-- What you are asked to do --
Word for word, restate every entry that follows.

Start of Dataset excerpts

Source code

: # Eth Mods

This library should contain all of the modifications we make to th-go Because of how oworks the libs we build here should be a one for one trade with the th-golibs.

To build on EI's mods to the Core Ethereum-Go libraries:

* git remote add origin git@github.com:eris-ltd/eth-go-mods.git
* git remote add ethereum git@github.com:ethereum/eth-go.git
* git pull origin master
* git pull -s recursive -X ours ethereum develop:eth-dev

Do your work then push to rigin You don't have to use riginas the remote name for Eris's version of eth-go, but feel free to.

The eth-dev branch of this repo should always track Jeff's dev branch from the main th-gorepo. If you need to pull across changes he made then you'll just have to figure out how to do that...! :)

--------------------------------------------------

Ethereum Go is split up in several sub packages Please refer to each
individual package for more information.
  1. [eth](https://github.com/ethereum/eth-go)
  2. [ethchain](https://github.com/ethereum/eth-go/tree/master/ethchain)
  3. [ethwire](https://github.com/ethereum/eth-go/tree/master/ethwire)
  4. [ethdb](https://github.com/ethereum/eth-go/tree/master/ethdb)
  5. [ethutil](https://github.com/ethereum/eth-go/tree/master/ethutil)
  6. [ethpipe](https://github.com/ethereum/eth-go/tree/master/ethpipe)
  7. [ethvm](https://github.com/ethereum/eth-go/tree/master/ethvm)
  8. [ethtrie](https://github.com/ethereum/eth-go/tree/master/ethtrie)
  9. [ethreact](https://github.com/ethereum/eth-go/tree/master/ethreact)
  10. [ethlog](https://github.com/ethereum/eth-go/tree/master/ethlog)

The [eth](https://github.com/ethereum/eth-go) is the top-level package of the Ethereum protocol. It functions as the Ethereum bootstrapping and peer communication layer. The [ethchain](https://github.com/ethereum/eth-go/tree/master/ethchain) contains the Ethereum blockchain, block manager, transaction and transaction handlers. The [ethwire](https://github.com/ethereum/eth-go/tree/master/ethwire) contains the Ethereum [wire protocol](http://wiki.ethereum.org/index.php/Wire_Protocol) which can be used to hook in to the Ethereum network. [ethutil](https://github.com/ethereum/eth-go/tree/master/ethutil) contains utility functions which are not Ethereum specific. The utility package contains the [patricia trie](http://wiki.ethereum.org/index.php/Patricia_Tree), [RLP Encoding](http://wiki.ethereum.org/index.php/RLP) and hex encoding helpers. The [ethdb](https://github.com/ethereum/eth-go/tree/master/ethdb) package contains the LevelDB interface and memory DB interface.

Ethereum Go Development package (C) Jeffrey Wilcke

End of Dataset excerpts

-- Output for this task --
Source code

: # Eth Mods

This library should contain all of the modifications we make to th-go Because of how oworks the libs we build here should be a one for one trade with the th-golibs.

To build on EI's mods to the Core Ethereum-Go libraries:

* git remote add origin git@github.com:eris-ltd/eth-go-mods.git
* git remote add ethereum git@github.com:ethereum/eth-go.git
* git pull origin master
* git pull -s recursive -X ours ethereum develop:eth-dev

Do your work then push to rigin You don't have to use riginas the remote name for Eris's version of eth-go, but feel free to.

The eth-dev branch of this repo should always track Jeff's dev branch from the main th-gorepo. If you need to pull across changes he made then you'll just have to figure out how to do that...! :)

--------------------------------------------------

Ethereum Go is split up in several sub packages Please refer to each
individual package for more information.
  1. [eth](https://github.com/ethereum/eth-go)
  2. [ethchain](https://github.com/ethereum/eth-go/tree/master/ethchain)
  3. [ethwire](https://github.com/ethereum/eth-go/tree/master/ethwire)
  4. [ethdb](https://github.com/ethereum/eth-go/tree/master/ethdb)
  5. [ethutil](https://github.com/ethereum/eth-go/tree/master/ethutil)
  6. [ethpipe](https://github.com/ethereum/eth-go/tree/master/ethpipe)
  7. [ethvm](https://github.com/ethereum/eth-go/tree/master/ethvm)
  8. [ethtrie](https://github.com/ethereum/eth-go/tree/master/ethtrie)
  9. [ethreact](https://github.com/ethereum/eth-go/tree/master/ethreact)
  10. [ethlog](https://github.com/ethereum/eth-go/tree/master/ethlog)

The [eth](https://github.com/ethereum/eth-go) is the top-level package of the Ethereum protocol. It functions as the Ethereum bootstrapping and peer communication layer. The [ethchain](https://github.com/ethereum/eth-go/tree/master/ethchain) contains the Ethereum blockchain, block manager, transaction and transaction handlers. The [ethwire](https://github.com/ethereum/eth-go/tree/master/ethwire) contains the Ethereum [wire protocol](http://wiki.ethereum.org/index.php/Wire_Protocol) which can be used to hook in to the Ethereum network. [ethutil](https://github.com/ethereum/eth-go/tree/master/ethutil) contains utility functions which are not Ethereum specific. The utility package contains the [patricia trie](http://wiki.ethereum.org/index.php/Patricia_Tree), [RLP Encoding](http://wiki.ethereum.org/index.php/RLP) and hex encoding helpers. The [ethdb](https://github.com/ethereum/eth-go/tree/master/ethdb) package contains the LevelDB interface and memory DB interface.

Ethereum Go Development package (C) Jeffrey Wilcke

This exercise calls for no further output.